Neither path offers certain success and the military option is fraught with huge dangers, especially for Japan and South Korea, U.S. allies in close proximity to North Korea.
The Republican president-elect complained in a separate tweet that China, North Korea's neighbor and only ally, was not helping to contain Pyongyang — despite China's support for successive rounds of U.N. sanctions against Pyongyang.
While many critics, including within President Barack Obama's administration, agreed China could press North Korea harder, the State Department said it did not agree with Trump's assessment that China was not helping.
Experts said Trump's tough stance toward Beijing on issues from trade to Taiwan could prove counterproductive in securing greater Chinese cooperation.
James Acton, co-director of the Nuclear Policy Program at Washington's Carnegie Endowment for International Peace think tank, said that with his North Korea tweet, Trump had drawn a red line he could later be judged by, like Obama's 2012 warning to Syria over the use of chemical weapons.
"This was a foolhardy tweet for Trump to send given the enormous challenges of constraining North Korea's nuclear and missile programs. I think this could be something that comes back to haunt him."
U.S. officials, who did not want to be identified, said that if ordered, the U.S. military had three options to respond to a North Korean missile test — a pre-emptive strike before it is launched, intercepting the missile in flight, or allowing a launch to take place unhindered.

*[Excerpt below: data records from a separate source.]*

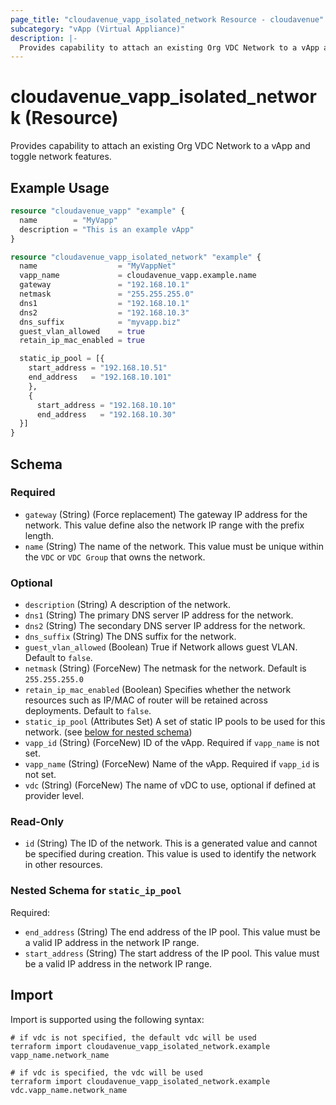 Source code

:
 ```yaml
---
page_title: "cloudavenue_vapp_isolated_network Resource - cloudavenue"
subcategory: "vApp (Virtual Appliance)"
description: |-
  Provides capability to attach an existing Org VDC Network to a vApp and toggle network features.
---
```


# cloudavenue_vapp_isolated_network (Resource)

Provides capability to attach an existing Org VDC Network to a vApp and toggle network features.

## Example Usage

```terraform
resource "cloudavenue_vapp" "example" {
  name        = "MyVapp"
  description = "This is an example vApp"
}

resource "cloudavenue_vapp_isolated_network" "example" {
  name                  = "MyVappNet"
  vapp_name             = cloudavenue_vapp.example.name
  gateway               = "192.168.10.1"
  netmask               = "255.255.255.0"
  dns1                  = "192.168.10.1"
  dns2                  = "192.168.10.3"
  dns_suffix            = "myvapp.biz"
  guest_vlan_allowed    = true
  retain_ip_mac_enabled = true

  static_ip_pool = [{
    start_address = "192.168.10.51"
    end_address   = "192.168.10.101"
    },
    {
      start_address = "192.168.10.10"
      end_address   = "192.168.10.30"
  }]
}
```

<!-- schema generated by tfplugindocs -->
## Schema

### Required

- `gateway` (String) (Force replacement) The gateway IP address for the network. This value define also the network IP range with the prefix length.
- `name` (String) The name of the network. This value must be unique within the `VDC` or `VDC Group` that owns the network.

### Optional

- `description` (String) A description of the network.
- `dns1` (String) The primary DNS server IP address for the network.
- `dns2` (String) The secondary DNS server IP address for the network.
- `dns_suffix` (String) The DNS suffix for the network.
- `guest_vlan_allowed` (Boolean) True if Network allows guest VLAN. Default to `false`.
- `netmask` (String) (ForceNew) The netmask for the network. Default is `255.255.255.0`
- `retain_ip_mac_enabled` (Boolean) Specifies whether the network resources such as IP/MAC of router will be retained across deployments. Default to `false`.
- `static_ip_pool` (Attributes Set) A set of static IP pools to be used for this network. (see [below for nested schema](#nestedatt--static_ip_pool))
- `vapp_id` (String) (ForceNew) ID of the vApp. Required if `vapp_name` is not set.
- `vapp_name` (String) (ForceNew) Name of the vApp. Required if `vapp_id` is not set.
- `vdc` (String) (ForceNew) The name of vDC to use, optional if defined at provider level.

### Read-Only

- `id` (String) The ID of the network. This is a generated value and cannot be specified during creation. This value is used to identify the network in other resources.

<a id="nestedatt--static_ip_pool"></a>
### Nested Schema for `static_ip_pool`

Required:

- `end_address` (String) The end address of the IP pool. This value must be a valid IP address in the network IP range.
- `start_address` (String) The start address of the IP pool. This value must be a valid IP address in the network IP range.

## Import

Import is supported using the following syntax:
```shell
# if vdc is not specified, the default vdc will be used
terraform import cloudavenue_vapp_isolated_network.example vapp_name.network_name

# if vdc is specified, the vdc will be used
terraform import cloudavenue_vapp_isolated_network.example vdc.vapp_name.network_name
```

One official, who did not wish to be named, said there were risks with pre-emptive action, including the possibility of striking the wrong target — or North Korean retaliation against regional allies.
Arms control expert Jeffrey Lewis questioned whether U.S. missile defenses could shoot down a test missile, absent a lucky shot, and said destroying North Korea's nuclear and missile programs would be a huge and risky undertaking.
Lewis, at the Middlebury Institute of International Studies in Monterey, California, said it would require "a large military campaign ... over a fairly substantial period of time."
He noted that North Korea's main nuclear and missile test sites were on different sides of the country and factories that supplied them were scattered over several provinces.
"There's a warren of tunnels under the nuclear site. And an ICBM can be launched from anywhere in the country because it's mobile. You might as well invade the country," Lewis said.
Republican U.S. Senator Cory Gardner, writing on cnn.com, said he hoped Trump's administration would impose "secondary sanctions" on firms and entities that help North Korea's weapons programs, many of which were in China.